Options de capital flexibles
Des options de capital flexibles et réalistes, conçues pour élargir la définition du fondateur et de l’investisseur canadien, peuvent contribuer à surmonter les préjugés de longue date et à débloquer de nouvelles occasions. Il est intéressant de noter que 70 % des fondateurs d’entreprises licornes (valeur de plus d’un milliard de dollars) sont des femmes, des personnes de couleur ou des immigrants, d’après une étude menée par Defiance Capital.
Les investisseurs qui comprennent que les structures de financement doivent évoluer en même temps que les demandes des marchés émergents contribueront à soutenir une plus grande variété de voies et d’horizons de croissance.

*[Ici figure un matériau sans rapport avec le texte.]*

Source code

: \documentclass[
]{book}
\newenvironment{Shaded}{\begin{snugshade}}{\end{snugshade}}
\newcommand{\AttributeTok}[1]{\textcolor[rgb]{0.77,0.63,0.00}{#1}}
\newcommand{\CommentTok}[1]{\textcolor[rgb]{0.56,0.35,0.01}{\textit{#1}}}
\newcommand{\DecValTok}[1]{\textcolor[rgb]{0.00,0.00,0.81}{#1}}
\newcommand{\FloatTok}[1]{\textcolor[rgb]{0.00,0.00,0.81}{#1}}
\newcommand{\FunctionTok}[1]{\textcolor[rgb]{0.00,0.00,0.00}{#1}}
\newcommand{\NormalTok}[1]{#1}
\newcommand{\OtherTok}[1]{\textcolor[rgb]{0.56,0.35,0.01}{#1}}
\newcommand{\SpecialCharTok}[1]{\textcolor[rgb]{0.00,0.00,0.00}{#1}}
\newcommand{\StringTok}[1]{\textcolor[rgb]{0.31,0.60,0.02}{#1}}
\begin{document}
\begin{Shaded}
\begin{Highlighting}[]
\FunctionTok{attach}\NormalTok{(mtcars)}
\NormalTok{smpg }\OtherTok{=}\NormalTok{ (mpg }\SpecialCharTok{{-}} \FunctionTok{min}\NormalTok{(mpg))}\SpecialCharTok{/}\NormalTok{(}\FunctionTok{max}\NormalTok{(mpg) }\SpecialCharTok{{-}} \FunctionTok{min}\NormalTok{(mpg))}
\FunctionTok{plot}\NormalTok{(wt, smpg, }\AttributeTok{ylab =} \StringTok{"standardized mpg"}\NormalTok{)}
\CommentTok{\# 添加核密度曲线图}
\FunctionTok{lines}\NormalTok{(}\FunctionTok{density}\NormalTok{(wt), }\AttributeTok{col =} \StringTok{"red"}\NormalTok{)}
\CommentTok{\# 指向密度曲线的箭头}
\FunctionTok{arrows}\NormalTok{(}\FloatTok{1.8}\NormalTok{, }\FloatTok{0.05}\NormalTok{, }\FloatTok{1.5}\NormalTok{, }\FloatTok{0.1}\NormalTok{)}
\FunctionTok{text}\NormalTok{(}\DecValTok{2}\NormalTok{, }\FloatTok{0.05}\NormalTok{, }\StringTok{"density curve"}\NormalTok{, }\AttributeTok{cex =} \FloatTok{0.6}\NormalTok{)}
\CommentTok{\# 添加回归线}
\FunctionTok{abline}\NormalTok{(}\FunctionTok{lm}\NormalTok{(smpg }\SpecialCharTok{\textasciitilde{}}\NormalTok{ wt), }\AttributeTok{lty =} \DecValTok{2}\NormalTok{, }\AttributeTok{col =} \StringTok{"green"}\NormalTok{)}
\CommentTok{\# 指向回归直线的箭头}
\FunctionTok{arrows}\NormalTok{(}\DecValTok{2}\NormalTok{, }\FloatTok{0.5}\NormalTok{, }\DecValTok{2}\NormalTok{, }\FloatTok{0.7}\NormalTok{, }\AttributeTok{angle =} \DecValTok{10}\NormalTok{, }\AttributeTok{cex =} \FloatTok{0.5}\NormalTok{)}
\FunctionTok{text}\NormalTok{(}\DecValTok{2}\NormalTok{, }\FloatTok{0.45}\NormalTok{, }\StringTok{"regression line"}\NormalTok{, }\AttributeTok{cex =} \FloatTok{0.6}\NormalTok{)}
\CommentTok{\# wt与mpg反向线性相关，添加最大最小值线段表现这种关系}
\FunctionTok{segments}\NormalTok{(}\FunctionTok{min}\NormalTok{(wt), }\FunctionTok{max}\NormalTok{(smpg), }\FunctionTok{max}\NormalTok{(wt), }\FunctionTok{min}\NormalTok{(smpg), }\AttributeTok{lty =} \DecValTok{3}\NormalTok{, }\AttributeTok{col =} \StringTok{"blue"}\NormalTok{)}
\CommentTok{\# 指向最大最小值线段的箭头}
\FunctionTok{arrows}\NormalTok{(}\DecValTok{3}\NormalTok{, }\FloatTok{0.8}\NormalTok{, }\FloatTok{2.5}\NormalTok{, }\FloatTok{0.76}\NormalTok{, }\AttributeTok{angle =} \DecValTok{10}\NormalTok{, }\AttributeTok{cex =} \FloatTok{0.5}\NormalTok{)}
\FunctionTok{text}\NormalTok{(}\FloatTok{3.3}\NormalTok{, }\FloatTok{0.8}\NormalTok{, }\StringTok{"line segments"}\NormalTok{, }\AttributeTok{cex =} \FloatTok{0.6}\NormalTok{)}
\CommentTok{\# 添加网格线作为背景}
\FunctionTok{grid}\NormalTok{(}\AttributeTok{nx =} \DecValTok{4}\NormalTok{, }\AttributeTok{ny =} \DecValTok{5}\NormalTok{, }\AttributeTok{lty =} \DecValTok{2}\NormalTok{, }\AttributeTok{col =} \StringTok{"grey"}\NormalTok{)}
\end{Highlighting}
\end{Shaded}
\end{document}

« Nous devons redéfinir le risque, reconnaître les différents modèles et mesures, ainsi que la manière dont nous définissons la réussite »

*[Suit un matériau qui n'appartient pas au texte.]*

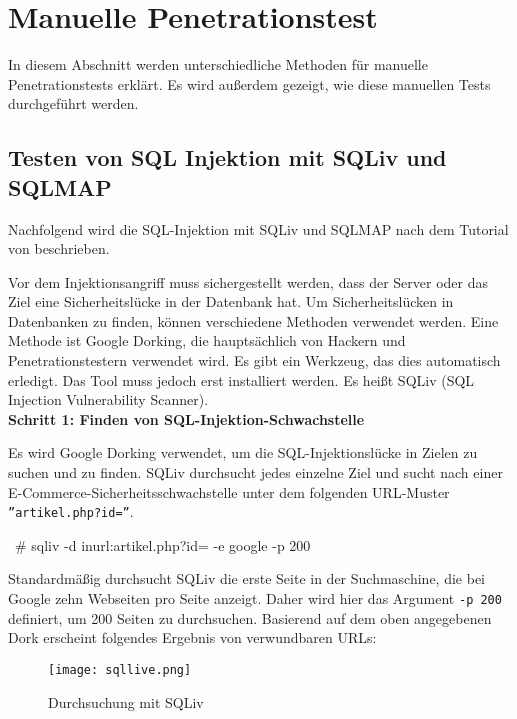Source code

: \section{Manuelle Penetrationstest}

In diesem Abschnitt werden unterschiedliche Methoden für manuelle Penetrationstests erklärt. Es wird außerdem gezeigt, wie diese manuellen Tests durchgeführt werden.

\subsection{Testen von SQL Injektion mit SQLiv und SQLMAP}

Nachfolgend wird die SQL-Injektion mit SQLiv und SQLMAP nach dem Tutorial von \cite{ramadhan17sqlinj} beschrieben.

Vor dem Injektionsangriff muss sichergestellt werden, dass der Server oder das Ziel eine Sicherheitslücke in der Datenbank hat. Um Sicherheitslücken in Datenbanken zu finden, können verschiedene Methoden verwendet werden. Eine Methode ist Google Dorking, die hauptsächlich von Hackern und Penetrationstestern verwendet wird. Es gibt ein Werkzeug, das dies automatisch erledigt. Das Tool muss jedoch erst installiert werden. Es heißt SQLiv (SQL Injection Vulnerability Scanner).\\

\textbf{Schritt 1: Finden von SQL-Injektion-Schwachstelle}

Es wird Google Dorking verwendet, um die SQL-Injektionslücke in Zielen zu suchen und zu finden. SQLiv durchsucht jedes einzelne Ziel und sucht nach einer E-Commerce-Sicherheitsschwachstelle unter dem folgenden URL-Muster \texttt{''artikel.php?id=''}.\\

\begin{LaTeXCode}[caption={Google Dorking mit SQLiv \cite{ramadhan17sqlinj}},captionpos=b, label=LaTeXCode:gdsqliv][numbers=none]
~# sqliv -d inurl:artikel.php?id= -e google -p 200
\end{LaTeXCode}

Standardmäßig durchsucht SQLiv die erste Seite in der Suchmaschine, die bei Google zehn Webseiten pro Seite anzeigt. Daher wird hier das Argument \texttt{-p 200} definiert, um 200 Seiten zu durchsuchen. Basierend auf dem oben angegebenen Dork erscheint folgendes Ergebnis von verwundbaren URLs:

\begin{figure}[h]
	\centering
	\texttt{[image: sqllive.png]}
	\caption{Durchsuchung mit SQLiv}
\end{figure}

« Nous devons redéfinir le risque, reconnaître les différents modèles et mesures, ainsi que la manière dont nous définissons la réussite », déclare Jill Earthy, cheffe de la direction du fonds de placement stratégique InBC. « Les femmes ont souvent une vision et des résultats plus réalistes. Leurs projections ont également tendance à être très prudentes. »
Des portefeuilles de capital-risque qui privilégient des modèles de financement novateurs et adaptés aux fondateurs, aux accélérateurs offrant des conditions souples, le paysage canadien de l’innovation commence à soutenir des entreprises disposant d’options de capital flexibles. Le fonds d’impact canadien Spring Impact Capital propose un modèle permettant de prendre des décisions de financement qui cadrent avec les besoins variés des entreprises. Dans l’optique de réduire au minimum les inégalités potentielles entre les bénéficiaires de fonds de capital-risque, il a élargi la définition d’investisseur d’impact et redéfini les paramètres d’un placement réussi.

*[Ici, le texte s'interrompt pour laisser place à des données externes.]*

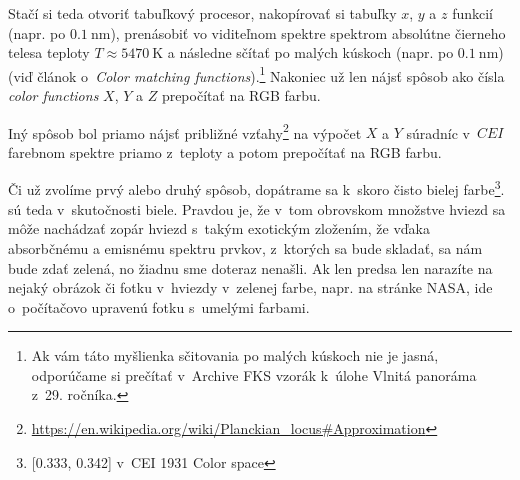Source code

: Stačí si teda otvoriť tabuľkový procesor, nakopírovať si tabuľky $x$, $y$ a $z$ funkcií (napr. po $\SI{0.1}{\nano\metre}$), prenásobiť vo viditeľnom spektre spektrom
absolútne čierneho telesa teploty $T \approx \SI{5470}{\kelvin}$ a následne sčítať po malých kúskoch (napr. po $\SI{0.1}{\nano\metre}$)
(viď článok o~\emph{Color matching functions}).\footnote{Ak vám táto myšlienka sčitovania po malých kúskoch nie je jasná,
odporúčame si prečítať v~Archive FKS vzorák k~úlohe Vlnitá panoráma z~29. ročníka.} Nakoniec už len nájsť spôsob ako čísla \emph{color functions} $X$, $Y$ a $Z$ prepočítať na RGB farbu. 

Iný spôsob bol priamo nájsť približné vzťahy\footnote{\url{https://en.wikipedia.org/wiki/Planckian_locus\#Approximation}} na výpočet $X$ a $Y$ súradníc v~$CEI$ farebnom spektre priamo z~teploty a potom prepočítať na RGB farbu.

Či už zvolíme prvý alebo druhý spôsob, dopátrame sa k~skoro čisto bielej farbe\footnote{[0.333, 0.342] v~CEI 1931 Color space}.
 sú teda v~skutočnosti biele. Pravdou je, že v~tom obrovskom množstve hviezd sa môže
nachádzať zopár hviezd s~takým exotickým zložením, že vďaka absorbčnému a emisnému spektru prvkov, z~ktorých sa bude skladať,
sa nám bude zdať zelená, no žiadnu sme doteraz nenašli. Ak len predsa len narazíte na nejaký obrázok
či fotku v~hviezdy v~zelenej farbe, napr. na stránke NASA, ide o~počítačovo upravenú fotku s~umelými farbami.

« Les entrepreneuses ont moins d’expérience dans la recherche de financement. Toutefois, même si elles ne sont pas moins expérimentées, la mentalité veut que l’on donne moins aux femmes qu’aux hommes », explique Mme Sabar, ajoutant que les femmes ont des caractéristiques de grande valeur qui risquent d’être négligées, pensons notamment au fait qu’« elles savent jongler entre leurs responsabilités et ont l’habitude de faire plusieurs tâches à la fois.. Elles gèrent très bien leur argent. »
La définition d’attentes réalistes peut aider à construire un écosystème inclusif et équilibré qui reconnaît qu’il a besoin de plus que des entreprises licornes. Les entreprises en démarrage qui se concentrent sur la rentabilité, la durabilité et l’impact social (appelées « entreprises zèbres ») jouent un rôle essentiel, et l’expansion de leur activité économique au Canada devrait également constituer une priorité. Comme l’indique Jill Earthy, « les zèbres sont réels, contrairement aux licornes ».
La mise en place d’un écosystème technologique qui fait progresser les idées les plus novatrices du pays est cruciale pour l’innovation au Canada et pour sa prééminence dans l’économie mondiale. Cette réussite passe par le soutien de la diversité sous toutes ses formes, des idées aux fondateurs, en passant par les marchés émergents.